-- TASK OBJECTIVE --
Transcribe all of the data exactly, leaving nothing out.

--- ENTRIES PROVIDED Enclosed Below ---

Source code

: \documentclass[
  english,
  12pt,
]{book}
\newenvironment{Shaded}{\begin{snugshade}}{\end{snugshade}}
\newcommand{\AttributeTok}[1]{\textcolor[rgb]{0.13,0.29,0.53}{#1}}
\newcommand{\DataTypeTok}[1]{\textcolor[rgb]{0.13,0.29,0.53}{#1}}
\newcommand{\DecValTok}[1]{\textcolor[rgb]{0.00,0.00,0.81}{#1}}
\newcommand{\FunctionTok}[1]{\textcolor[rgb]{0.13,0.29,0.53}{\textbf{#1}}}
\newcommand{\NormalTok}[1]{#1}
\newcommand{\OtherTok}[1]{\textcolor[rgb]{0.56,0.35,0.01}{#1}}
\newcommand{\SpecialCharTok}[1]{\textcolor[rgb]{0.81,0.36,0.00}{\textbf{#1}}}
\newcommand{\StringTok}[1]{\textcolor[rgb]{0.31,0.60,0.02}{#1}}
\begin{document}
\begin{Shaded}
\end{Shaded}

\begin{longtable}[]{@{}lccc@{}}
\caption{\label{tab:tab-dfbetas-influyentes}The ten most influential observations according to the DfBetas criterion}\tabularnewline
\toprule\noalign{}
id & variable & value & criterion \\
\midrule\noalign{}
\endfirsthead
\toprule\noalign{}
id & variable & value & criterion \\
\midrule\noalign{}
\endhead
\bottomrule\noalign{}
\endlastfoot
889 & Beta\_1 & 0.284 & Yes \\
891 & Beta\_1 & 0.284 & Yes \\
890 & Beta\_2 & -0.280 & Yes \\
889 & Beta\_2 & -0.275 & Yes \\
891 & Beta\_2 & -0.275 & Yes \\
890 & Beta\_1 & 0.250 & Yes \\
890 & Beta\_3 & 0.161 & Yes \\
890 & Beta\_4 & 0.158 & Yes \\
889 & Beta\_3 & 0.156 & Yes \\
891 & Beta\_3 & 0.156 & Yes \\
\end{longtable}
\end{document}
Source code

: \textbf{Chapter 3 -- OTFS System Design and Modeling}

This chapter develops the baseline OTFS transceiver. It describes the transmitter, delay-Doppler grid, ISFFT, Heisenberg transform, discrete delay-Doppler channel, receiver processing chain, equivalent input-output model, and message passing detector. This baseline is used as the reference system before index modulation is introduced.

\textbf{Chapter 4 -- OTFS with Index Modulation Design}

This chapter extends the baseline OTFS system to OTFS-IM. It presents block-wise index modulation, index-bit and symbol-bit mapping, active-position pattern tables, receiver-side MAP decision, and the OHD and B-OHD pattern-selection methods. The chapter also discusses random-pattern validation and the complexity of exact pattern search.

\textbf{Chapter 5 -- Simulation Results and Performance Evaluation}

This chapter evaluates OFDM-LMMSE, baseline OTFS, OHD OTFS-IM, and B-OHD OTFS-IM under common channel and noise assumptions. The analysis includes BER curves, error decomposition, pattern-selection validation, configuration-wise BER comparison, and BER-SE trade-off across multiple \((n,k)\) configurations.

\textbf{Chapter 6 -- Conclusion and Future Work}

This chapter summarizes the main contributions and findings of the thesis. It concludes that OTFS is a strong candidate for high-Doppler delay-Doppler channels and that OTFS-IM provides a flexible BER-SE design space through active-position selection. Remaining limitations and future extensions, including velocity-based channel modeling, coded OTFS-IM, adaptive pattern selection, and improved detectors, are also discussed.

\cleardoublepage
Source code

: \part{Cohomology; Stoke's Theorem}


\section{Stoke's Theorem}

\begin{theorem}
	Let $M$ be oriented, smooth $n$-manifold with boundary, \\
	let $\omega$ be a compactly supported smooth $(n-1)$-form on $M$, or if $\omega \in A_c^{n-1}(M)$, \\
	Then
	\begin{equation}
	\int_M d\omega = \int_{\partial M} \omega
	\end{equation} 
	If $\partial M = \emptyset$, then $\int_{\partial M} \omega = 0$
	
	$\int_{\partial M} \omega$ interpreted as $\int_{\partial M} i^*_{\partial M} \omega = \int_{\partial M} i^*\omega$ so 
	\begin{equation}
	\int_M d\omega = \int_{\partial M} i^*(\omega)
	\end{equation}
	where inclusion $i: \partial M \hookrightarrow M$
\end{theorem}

--- End of Enclosed ENTRIES PROVIDED ---

-- ANSWER --
Source code

: \documentclass[
  english,
  12pt,
]{book}
\newenvironment{Shaded}{\begin{snugshade}}{\end{snugshade}}
\newcommand{\AttributeTok}[1]{\textcolor[rgb]{0.13,0.29,0.53}{#1}}
\newcommand{\DataTypeTok}[1]{\textcolor[rgb]{0.13,0.29,0.53}{#1}}
\newcommand{\DecValTok}[1]{\textcolor[rgb]{0.00,0.00,0.81}{#1}}
\newcommand{\FunctionTok}[1]{\textcolor[rgb]{0.13,0.29,0.53}{\textbf{#1}}}
\newcommand{\NormalTok}[1]{#1}
\newcommand{\OtherTok}[1]{\textcolor[rgb]{0.56,0.35,0.01}{#1}}
\newcommand{\SpecialCharTok}[1]{\textcolor[rgb]{0.81,0.36,0.00}{\textbf{#1}}}
\newcommand{\StringTok}[1]{\textcolor[rgb]{0.31,0.60,0.02}{#1}}
\begin{document}
\begin{Shaded}
\end{Shaded}

\begin{longtable}[]{@{}lccc@{}}
\caption{\label{tab:tab-dfbetas-influyentes}The ten most influential observations according to the DfBetas criterion}\tabularnewline
\toprule\noalign{}
id & variable & value & criterion \\
\midrule\noalign{}
\endfirsthead
\toprule\noalign{}
id & variable & value & criterion \\
\midrule\noalign{}
\endhead
\bottomrule\noalign{}
\endlastfoot
889 & Beta\_1 & 0.284 & Yes \\
891 & Beta\_1 & 0.284 & Yes \\
890 & Beta\_2 & -0.280 & Yes \\
889 & Beta\_2 & -0.275 & Yes \\
891 & Beta\_2 & -0.275 & Yes \\
890 & Beta\_1 & 0.250 & Yes \\
890 & Beta\_3 & 0.161 & Yes \\
890 & Beta\_4 & 0.158 & Yes \\
889 & Beta\_3 & 0.156 & Yes \\
891 & Beta\_3 & 0.156 & Yes \\
\end{longtable}
\end{document}
Source code

: \textbf{Chapter 3 -- OTFS System Design and Modeling}

This chapter develops the baseline OTFS transceiver. It describes the transmitter, delay-Doppler grid, ISFFT, Heisenberg transform, discrete delay-Doppler channel, receiver processing chain, equivalent input-output model, and message passing detector. This baseline is used as the reference system before index modulation is introduced.

\textbf{Chapter 4 -- OTFS with Index Modulation Design}

This chapter extends the baseline OTFS system to OTFS-IM. It presents block-wise index modulation, index-bit and symbol-bit mapping, active-position pattern tables, receiver-side MAP decision, and the OHD and B-OHD pattern-selection methods. The chapter also discusses random-pattern validation and the complexity of exact pattern search.

\textbf{Chapter 5 -- Simulation Results and Performance Evaluation}

This chapter evaluates OFDM-LMMSE, baseline OTFS, OHD OTFS-IM, and B-OHD OTFS-IM under common channel and noise assumptions. The analysis includes BER curves, error decomposition, pattern-selection validation, configuration-wise BER comparison, and BER-SE trade-off across multiple \((n,k)\) configurations.

\textbf{Chapter 6 -- Conclusion and Future Work}

This chapter summarizes the main contributions and findings of the thesis. It concludes that OTFS is a strong candidate for high-Doppler delay-Doppler channels and that OTFS-IM provides a flexible BER-SE design space through active-position selection. Remaining limitations and future extensions, including velocity-based channel modeling, coded OTFS-IM, adaptive pattern selection, and improved detectors, are also discussed.

\cleardoublepage
Source code

: \part{Cohomology; Stoke's Theorem}


\section{Stoke's Theorem}

\begin{theorem}
	Let $M$ be oriented, smooth $n$-manifold with boundary, \\
	let $\omega$ be a compactly supported smooth $(n-1)$-form on $M$, or if $\omega \in A_c^{n-1}(M)$, \\
	Then
	\begin{equation}
	\int_M d\omega = \int_{\partial M} \omega
	\end{equation} 
	If $\partial M = \emptyset$, then $\int_{\partial M} \omega = 0$
	
	$\int_{\partial M} \omega$ interpreted as $\int_{\partial M} i^*_{\partial M} \omega = \int_{\partial M} i^*\omega$ so 
	\begin{equation}
	\int_M d\omega = \int_{\partial M} i^*(\omega)
	\end{equation}
	where inclusion $i: \partial M \hookrightarrow M$
\end{theorem}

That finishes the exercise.